A security hole in a mail preview program from the U.S. Postal Service could have exposed the data of more than 60 million customers , giving third parties access to information including when critical documents and checks are scheduled to arrive in people’s mailboxes.
An anonymous researcher discovered the weakness in the “Informed Delivery” service, noting that a web component called an API allowed pretty much anyone with a USPS account to view details of other users and, in some cases, to modify those people’s account details.
The USPS says it has patched the security hole, but seemingly only did so after security expert Brian Krebs inquired about it. The anonymous researcher who alerted him claims to have alerted postal authorities about the issue more than a year ago.
Informed Delivery has been under scrutiny for some time. On Nov. 6, the U.S. Secret Service reportedly issued an internal alert that criminals were using the feature to commit a variety of crimes. The alert came after seven people were arrested in Michigan for signing people up for credit cards and retrieving them before the resident was aware of them, running up nearly $400,000 in charges.
Informed Delivery sends a summary of incoming mail to USPS customers, offering details about what will be arriving that day, including checks, important documents, and more. That’s valuable information for identity thieves and common criminals.
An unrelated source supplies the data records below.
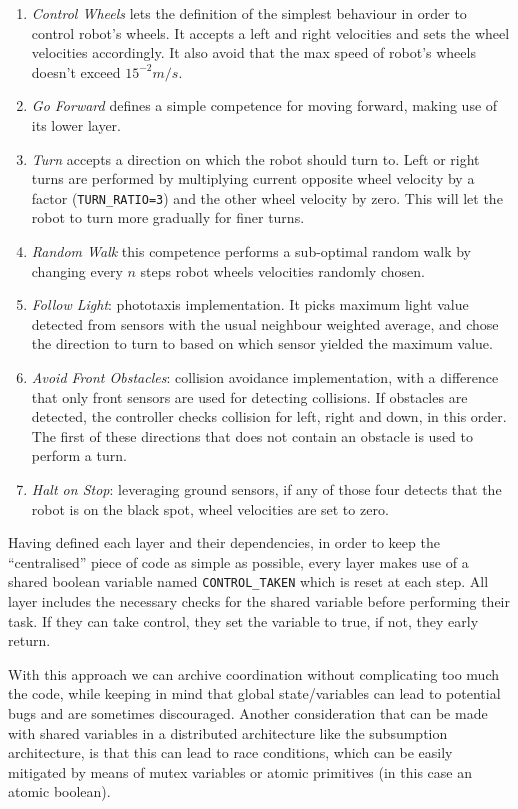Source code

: \begin{enumerate}
	\item \emph{Control Wheels} lets the definition of the simplest behaviour
	      in order to control robot's wheels. It accepts a left and right
	      velocities and sets the wheel velocities accordingly. It also avoid
	      that the max speed of robot's wheels doesn't exceed $15^{-2}m/s$.
	\item \emph{Go Forward} defines a simple competence for moving forward,
	      making use of its lower layer.
	\item \emph{Turn} accepts a direction on which the robot should turn to.
	      Left or right turns are performed by multiplying current opposite wheel
	      velocity by a factor (\texttt{TURN\_RATIO=3}) and the other wheel velocity by zero.
	      This will let the robot to turn more gradually for finer turns.
	\item \emph{Random Walk} this competence performs a sub-optimal random walk by changing
	      every $n$ steps robot wheels velocities randomly chosen.
	\item \emph{Follow Light}: phototaxis implementation. It picks maximum
	      light value detected from sensors with the usual neighbour weighted
	      average, and chose the direction to turn to based on which sensor
	      yielded the maximum value.
	\item \emph{Avoid Front Obstacles}: collision avoidance implementation,
	      with a difference that only front sensors are used for detecting
	      collisions. If obstacles are detected, the controller checks collision
	      for left, right and down, in this order. The first of these directions
	      that does not contain an obstacle is used to perform a turn.
	\item \emph{Halt on Stop}: leveraging ground sensors, if any of those four
	      detects that the robot is on the black spot, wheel velocities are set
	      to zero.
\end{enumerate}
Having defined each layer and their dependencies, in order to keep the
``centralised'' piece of code as simple as possible, every layer makes use of a
shared boolean variable named \texttt{CONTROL\_TAKEN} which is reset at each
step. All layer includes the necessary checks for the shared variable before
performing their task. If they can take control, they set the variable to true,
if not, they early return.

With this approach we can archive coordination without complicating too much
the code, while keeping in mind that global state/variables can lead to
potential bugs and are sometimes discouraged. Another consideration that can be
made with shared variables in a distributed architecture like the subsumption
architecture, is that this can lead to race conditions, which can be easily
mitigated by means of mutex variables or atomic primitives (in this case an
atomic boolean).

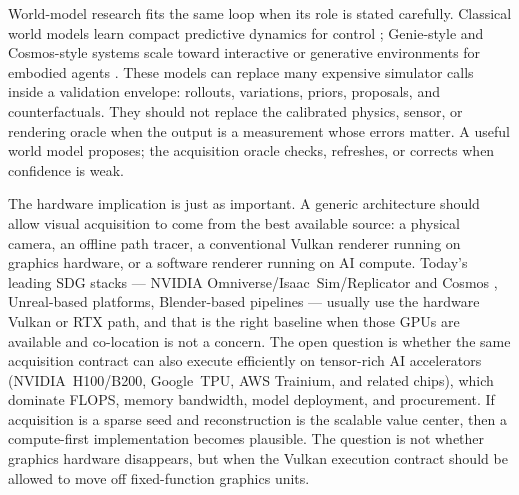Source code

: \documentclass[10pt,journal,onecolumn]{IEEEtran}
\begin{document}
World-model research fits the same loop when its role is stated carefully.
Classical world models learn compact predictive dynamics for control
\cite{ha2018}; Genie-style and Cosmos-style systems scale toward interactive or
generative environments for embodied agents
\cite{bruce2024,deepmind2024genie2,nvidia2024cosmos}. These models can replace
many expensive simulator calls inside a validation envelope: rollouts,
variations, priors, proposals, and counterfactuals. They should not replace the
calibrated physics, sensor, or rendering oracle when the output is a measurement
whose errors matter. A useful world model proposes; the acquisition oracle
checks, refreshes, or corrects when confidence is weak.

The hardware implication is just as important. A generic architecture should
allow visual acquisition to come from the best available source: a physical
camera, an offline path tracer, a conventional Vulkan renderer running on
graphics hardware, or a software renderer running on AI compute. Today's leading
SDG stacks --- NVIDIA Omniverse\slash Isaac~Sim\slash Replicator and Cosmos
\cite{nvidia2024cosmos}, Unreal-based platforms, Blender-based pipelines
\cite{denninger2019blenderproc,greff2022kubric} --- usually use the hardware
Vulkan or RTX path, and that is the right baseline when those GPUs are available
and co-location is not a concern. The open question is whether the same
acquisition contract can also execute efficiently on tensor-rich AI accelerators
(NVIDIA~H100\slash B200, Google~TPU, AWS Trainium, and related chips), which
dominate FLOPS, memory bandwidth, model deployment, and procurement. If
acquisition is a sparse seed and reconstruction is the scalable value center,
then a compute-first implementation becomes plausible. The question is not
whether graphics hardware disappears, but when the Vulkan execution contract
should be allowed to move off fixed-function graphics units.
\end{document}
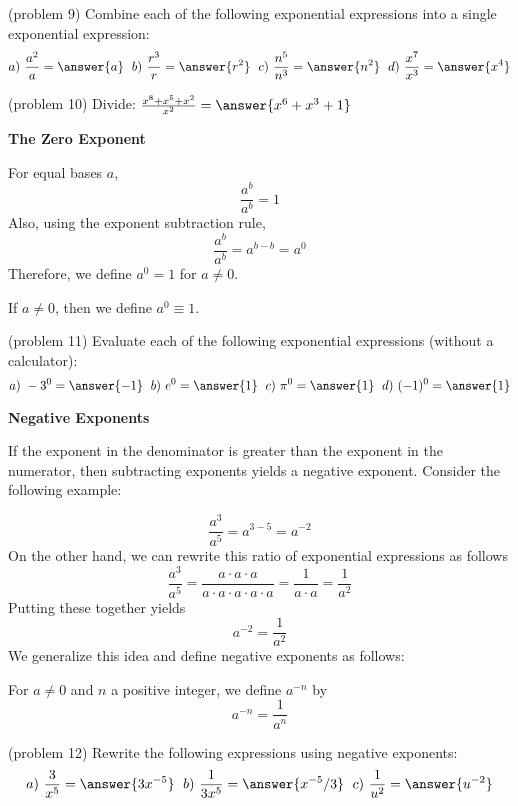 \documentclass[handout]{ximera}
\begin{document}
\begin{problem}(problem 9)
Combine each of the following exponential expressions into a single exponential expression:
\[
a) \ \frac{a^2}{a} = \answer{a}  \; \  b) \ \frac{r^3}{r} = \answer{r^2}  \; \  c) \ \frac{n^5}{n^3} = \answer{n^2} 
 \; \  d) \ \frac{x^7}{x^3} = \answer{x^4}
\]
\end{problem}


\begin{problem}(problem 10)
Divide: $\frac{x^8 + x^5 + x^2}{x^2} = \answer{x^6 + x^3 + 1}$
\end{problem}


\begin{center}
\textbf{The Zero Exponent}
\end{center}
For equal bases $a$,
\[
\frac{a^b}{a^b} = 1
\] 
Also, using the exponent subtraction rule, 
\[
\frac{a^b}{a^b} = a^{b-b} = a^0
\] 
Therefore, we define $a^0 = 1$ for $a \neq 0$.

\begin{definition} 
If $a \neq 0$, then we define $a^0 \equiv 1$.
\end{definition}

\begin{problem}(problem 11)
Evaluate each of the following exponential expressions (without a calculator):
\[
a) \ -3^0 = \answer{-1}  \; \  b) \ e^0 = \answer{1}  \; \  c) \ \pi^0 = \answer{1}  \; \  d) \ (-1)^0 = \answer{1}
\]
\end{problem}

\begin{center}
\textbf{Negative Exponents}
\end{center}
If the exponent in the denominator is greater than the exponent in the numerator, 
then subtracting exponents yields a negative exponent. Consider the following example:

\[
\frac{a^3}{a^5} = a^{3-5} = a^{-2}
\]
On the other hand, we can rewrite this ratio of exponential expressions as follows
\[
\frac{a^3}{a^5} = \frac{a\cdot a\cdot a}{a\cdot a\cdot a \cdot a\cdot a} = \frac{1}{a\cdot a} = \frac{1}{a^2}
\]
Putting these together yields
\[
a^{-2} = \frac{1}{a^2}
\]
We generalize this idea and define negative exponents as follows:
\begin{definition} For $a \neq 0$ and $n$ a positive integer, we define $a^{-n}$ by
\[
a^{-n} = \frac{1}{a^n}
\]
\end{definition}

\begin{problem}(problem 12)
Rewrite the following expressions using negative exponents:
\[
a) \ \frac{3}{x^5} = \answer{3x^{-5}}  \; \ b) \ \frac{1}{3x^5} = \answer{x^{-5}/3}  \; \ c) \ \frac{1}{u^2} = \answer{u^{-2}}
\]
\end{problem}
\end{document}
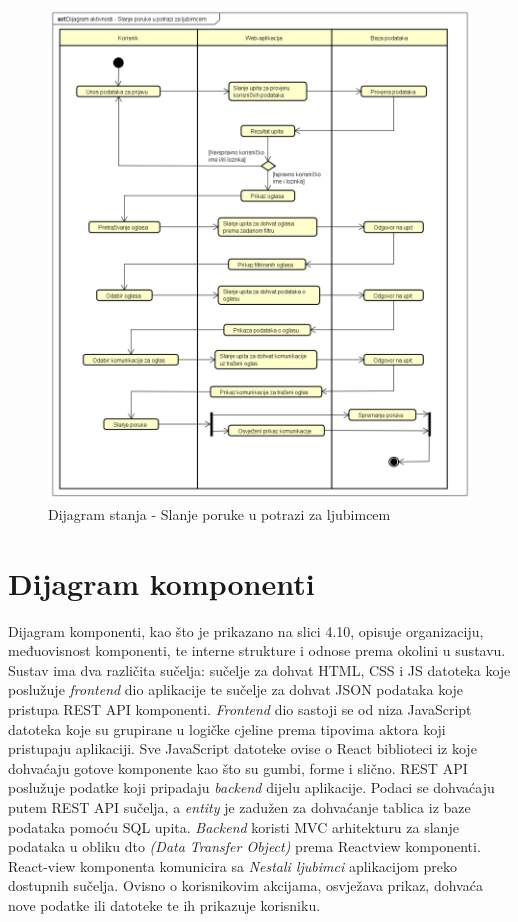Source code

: 			\begin{figure}[!htb]
				\centering
				\includegraphics[width=\textwidth]{slike/Dijagram_aktivnosti_-_Slanje_poruke_u_potrazi_za_ljubimcem.png}
				\caption{Dijagram stanja - Slanje poruke u potrazi za ljubimcem}
			\end{figure}

                \clearpage
                \newpage
                \eject
   
		\section{Dijagram komponenti}
		
			\noindent Dijagram komponenti, kao što je prikazano na slici 4.10, opisuje organizaciju, međuovisnost komponenti, te interne strukture i odnose prema okolini u sustavu. Sustav ima dva različita sučelja: sučelje za dohvat HTML, CSS i JS datoteka koje poslužuje \textit{frontend} dio aplikacije te sučelje za dohvat JSON podataka koje pristupa REST API komponenti. \textit{Frontend} dio sastoji se od niza JavaScript datoteka koje su grupirane u logičke cjeline prema tipovima aktora koji pristupaju aplikaciji. Sve JavaScript datoteke ovise o React biblioteci iz koje dohvaćaju gotove komponente kao što su gumbi, forme i slično. REST API poslužuje podatke koji pripadaju \textit{backend} dijelu aplikacije. Podaci se dohvaćaju putem REST API sučelja, a \textit{entity} je zadužen za dohvaćanje tablica iz baze podataka pomoću SQL upita. \textit{Backend} koristi MVC arhitekturu za slanje podataka u obliku dto \textit{(Data Transfer Object)} prema Reactview komponenti. React-view komponenta komunicira sa \textit{Nestali ljubimci} aplikacijom preko dostupnih sučelja. Ovisno o korisnikovim akcijama, osvježava prikaz, dohvaća nove podatke ili datoteke te ih prikazuje korisniku.

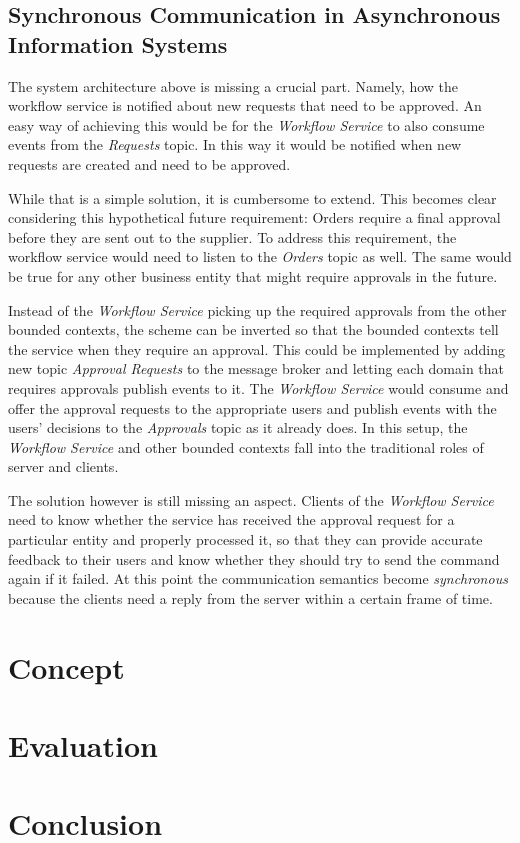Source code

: \subsection{Synchronous Communication in Asynchronous Information Systems}

The system architecture above is missing a crucial part.
Namely, how the workflow service is notified about new requests that need to be approved.
An easy way of achieving this would be for the \emph{Workflow Service} to also consume events from the \emph{Requests} topic.
In this way it would be notified when new requests are created and need to be approved.

While that is a simple solution, it is cumbersome to extend.
This becomes clear considering this hypothetical future requirement: Orders require a final approval before they are sent out to the supplier.
To address this requirement, the workflow service would need to listen to the \emph{Orders} topic as well.
The same would be true for any other business entity that might require approvals in the future.

Instead of the \emph{Workflow Service} picking up the required approvals from the other bounded contexts, the scheme can be inverted so that the bounded contexts tell the service when they require an approval.
This could be implemented by adding new topic \emph{Approval Requests} to the message broker and letting each domain that requires approvals publish events to it.
The \emph{Workflow Service} would consume and offer the approval requests to the appropriate users and publish events with the users' decisions to the \emph{Approvals} topic as it already does.
In this setup, the \emph{Workflow Service} and other bounded contexts fall into the traditional roles of server and clients.

The solution however is still missing an aspect.
Clients of the \emph{Workflow Service} need to know whether the service has received the approval request for a particular entity and properly processed it, so that they can provide accurate feedback to their users and know whether they should try to send the command again if it failed.
At this point the communication semantics become \emph{synchronous} because the clients need a reply from the server within a certain frame of time.

\clearpage
\section{Concept}\label{sec:concept}

\clearpage
\section{Evaluation}\label{sec:evaluation}

\clearpage
\section{Conclusion}\label{sec:conclusion}
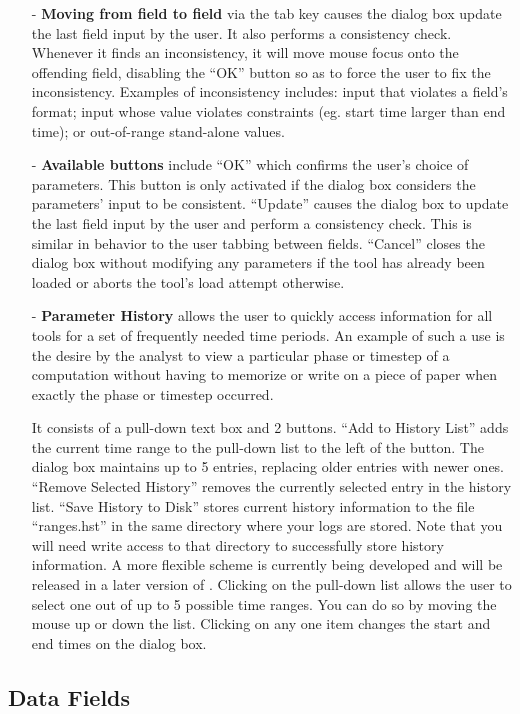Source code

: \documentclass[10pt]{report}
\begin{document}
\begin{itemize}
\item[-] {\bf Moving from field to field} via the tab key causes the
dialog box update the last field input by the user. It also performs a
consistency check. Whenever it finds an inconsistency, it will move
mouse focus onto the offending field, disabling the ``OK'' button so
as to force the user to fix the inconsistency. Examples of
inconsistency includes: input that violates a field's format; input
whose value violates constraints (eg. start time larger than end
time); or out-of-range stand-alone values.
\item[-] {\bf Available buttons} include ``OK'' which confirms the
user's choice of parameters. This button is only activated if the
dialog box considers the parameters' input to be
consistent. ``Update'' causes the dialog box to update the last field
input by the user and perform a consistency check. This is similar in
behavior to the user tabbing between fields. ``Cancel'' closes the
dialog box without modifying any parameters if the tool has already
been loaded or aborts the tool's load attempt otherwise.
\item[-] {\bf Parameter History} allows the user to quickly access
information for all tools for a set of frequently needed time
periods. An example of such a use is the desire by the analyst to view
a particular phase or timestep of a computation without having to
memorize or write on a piece of paper when exactly the phase or
timestep occurred.

It consists of a pull-down text box and 2 buttons. ``Add to History
List'' adds the current time range to the pull-down list to the left
of the button. The dialog box maintains up to 5 entries, replacing
older entries with newer ones. ``Remove Selected History'' removes the
currently selected entry in the history list. ``Save History to Disk''
stores current history information to the file ``ranges.hst'' in the
same directory where your logs are stored. Note that you will need
write access to that directory to successfully store history
information. A more flexible scheme is currently being developed and
will be released in a later version of \projections{}. Clicking on the
pull-down list allows the user to select one out of up to 5 possible
time ranges. You can do so by moving the mouse up or down the
list. Clicking on any one item changes the start and end times on the
dialog box.
\end{itemize}

\subsection{Data Fields}
\end{document}

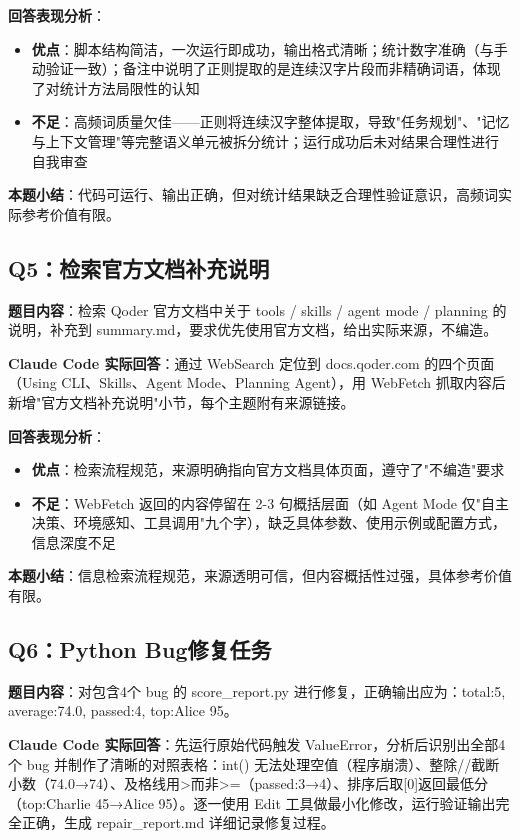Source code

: \documentclass[a4paper]{article}
\begin{document}
\textbf{回答表现分析}：

\begin{itemize}
    \item \textbf{优点}：脚本结构简洁，一次运行即成功，输出格式清晰；统计数字准确（与手动验证一致）；备注中说明了正则提取的是连续汉字片段而非精确词语，体现了对统计方法局限性的认知
    \item \textbf{不足}：高频词质量欠佳——正则将连续汉字整体提取，导致"任务规划"、"记忆与上下文管理"等完整语义单元被拆分统计；运行成功后未对结果合理性进行自我审查
\end{itemize}

\textbf{本题小结}：代码可运行、输出正确，但对统计结果缺乏合理性验证意识，高频词实际参考价值有限。

\subsection*{Q5：检索官方文档补充说明}

\textbf{题目内容}：检索 Qoder 官方文档中关于 tools / skills / agent mode / planning 的说明，补充到 summary.md，要求优先使用官方文档，给出实际来源，不编造。

\textbf{Claude Code 实际回答}：通过 WebSearch 定位到 docs.qoder.com 的四个页面（Using CLI、Skills、Agent Mode、Planning Agent），用 WebFetch 抓取内容后新增"官方文档补充说明"小节，每个主题附有来源链接。

\textbf{回答表现分析}：

\begin{itemize}
    \item \textbf{优点}：检索流程规范，来源明确指向官方文档具体页面，遵守了"不编造"要求
    \item \textbf{不足}：WebFetch 返回的内容停留在 2-3 句概括层面（如 Agent Mode 仅"自主决策、环境感知、工具调用"九个字），缺乏具体参数、使用示例或配置方式，信息深度不足
\end{itemize}

\textbf{本题小结}：信息检索流程规范，来源透明可信，但内容概括性过强，具体参考价值有限。

\subsection*{Q6：Python Bug修复任务}

\textbf{题目内容}：对包含4个 bug 的 score\_report.py 进行修复，正确输出应为：total:5, average:74.0, passed:4, top:Alice 95。

\textbf{Claude Code 实际回答}：先运行原始代码触发 ValueError，分析后识别出全部4个 bug 并制作了清晰的对照表格：int() 无法处理空值（程序崩溃）、整除//截断小数（74.0→74）、及格线用>而非>=（passed:3→4）、排序后取[0]返回最低分（top:Charlie 45→Alice 95）。逐一使用 Edit 工具做最小化修改，运行验证输出完全正确，生成 repair\_report.md 详细记录修复过程。
\end{document}
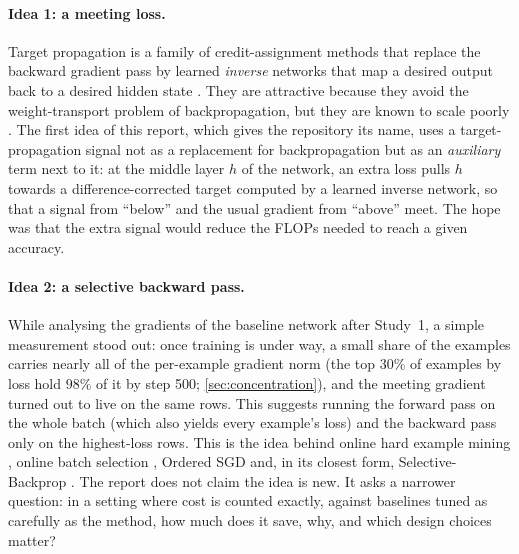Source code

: \paragraph{Idea 1: a meeting loss.}
Target propagation is a family of credit-assignment methods that replace the backward gradient pass by learned \emph{inverse} networks that map a desired output back to a desired hidden state \citep{bengio2014auto,lee2015dtp}. They are attractive because they avoid the weight-transport problem of backpropagation, but they are known to scale poorly \citep{bartunov2018assessing,meulemans2020theoretical}. The first idea of this report, which gives the repository its name, uses a target-propagation signal not as a replacement for backpropagation but as an \emph{auxiliary} term next to it: at the middle layer $h$ of the network, an extra loss pulls $h$ towards a difference-corrected target computed by a learned inverse network, so that a signal from ``below'' and the usual gradient from ``above'' meet. The hope was that the extra signal would reduce the FLOPs needed to reach a given accuracy.

\paragraph{Idea 2: a selective backward pass.}
While analysing the gradients of the baseline network after Study~1, a simple measurement stood out: once training is under way, a small share of the examples carries nearly all of the per-example gradient norm (the top $30\%$ of examples by loss hold $98\%$ of it by step 500; \cref{sec:concentration}), and the meeting gradient turned out to live on the same rows. This suggests running the forward pass on the whole batch (which also yields every example's loss) and the backward pass only on the highest-loss rows. This is the idea behind online hard example mining \citep{shrivastava2016ohem}, online batch selection \citep{loshchilov2016online}, Ordered SGD \citep{kawaguchi2020ordered} and, in its closest form, Selective-Backprop \citep{jiang2019selective}. The report does not claim the idea is new. It asks a narrower question: in a setting where cost is counted exactly, against baselines tuned as carefully as the method, how much does it save, why, and which design choices matter?

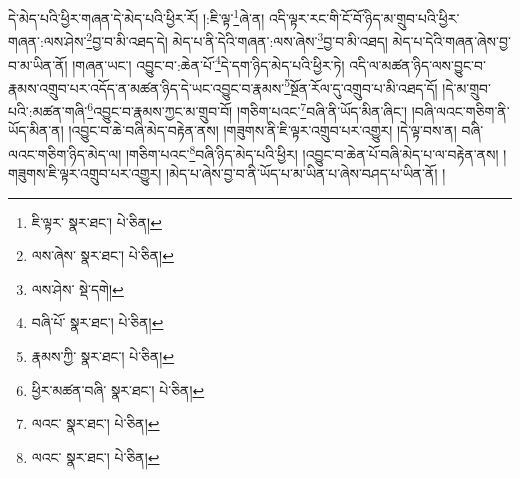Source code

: དེ་མེད་པའི་ཕྱིར་གཞན་དེ་མེད་པའི་ཕྱིར་རོ། །:ཇི་ལྟ་\footnote{ཇི་ལྟར་  སྣར་ཐང་།  པེ་ཅིན། }ཞེ་ན། འདི་ལྟར་རང་གི་ངོ་བོ་ཉིད་མ་གྲུབ་པའི་ཕྱིར་གཞན་:ལས་ཤེས་\footnote{ལས་ཞེས་  སྣར་ཐང་།  པེ་ཅིན། }བྱ་བ་མི་འཐད་དེ། མེད་པ་ནི་དེའི་གཞན་:ལས་ཞེས་\footnote{ལས་ཤེས་  སྡེ་དགེ། }བྱ་བ་མི་འཐད། མེད་པ་དེའི་གཞན་ཞེས་བྱ་བ་མ་ཡིན་ནོ། །གཞན་ཡང་། འབྱུང་བ་:ཆེན་པོ་\footnote{བཞི་པོ་  སྣར་ཐང་།  པེ་ཅིན། }དེ་དག་ཉིད་མེད་པའི་ཕྱིར་ཏེ། འདི་ལ་མཚན་ཉིད་ལས་བྱུང་བ་རྣམས་འགྲུབ་པར་འདོད་ན་མཚན་ཉིད་དེ་ཡང་འབྱུང་བ་རྣམས་\footnote{རྣམས་ཀྱི་  སྣར་ཐང་།  པེ་ཅིན། }སྔོན་རོལ་དུ་འགྲུབ་པ་མི་འཐད་དོ། །དེ་མ་གྲུབ་པའི་:མཚན་གཞི་\footnote{ཕྱིར་མཚན་བཞི་  སྣར་ཐང་།  པེ་ཅིན། }འབྱུང་བ་རྣམས་ཀྱང་མ་གྲུབ་བོ། །གཅིག་པའང་\footnote{ལའང་  སྣར་ཐང་།  པེ་ཅིན། }བཞི་ནི་ཡོད་མིན་ཞིང་། །བཞི་ལའང་གཅིག་ནི་ཡོད་མིན་ན། །འབྱུང་བ་ཆེ་བཞི་མེད་བརྟེན་ནས། །གཟུགས་ནི་ཇི་ལྟར་འགྲུབ་པར་འགྱུར། །དེ་ལྟ་བས་ན། བཞི་ལའང་གཅིག་ཉིད་མེད་ལ། །གཅིག་པའང་\footnote{ལའང་  སྣར་ཐང་།  པེ་ཅིན། }བཞི་ཉིད་མེད་པའི་ཕྱིར། །འབྱུང་བ་ཆེན་པོ་བཞི་མེད་པ་ལ་བརྟེན་ནས། །གཟུགས་ཇི་ལྟར་འགྲུབ་པར་འགྱུར། །མེད་པ་ཞེས་བྱ་བ་ནི་ཡོད་པ་མ་ཡིན་པ་ཞེས་བཤད་པ་ཡིན་ནོ། །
The security flaw also let any user find the account details of other users, including email address, user ID, phone number and more, according to Krebs. The postal service says it has no information that any customer records were accessed. Officials also say they’re investigating further “out of an abundance of caution”.
The USPS has had a rough 2018. In August, it accidentally released an unredacted copy of a Congressional candidate’s personal security file and has beencaught in the middle of a feud between President Donald Trump andAmazon most of the year. This PR black eye comes just over a month after the agency announced it was seeking the biggest stamp price hike in its history.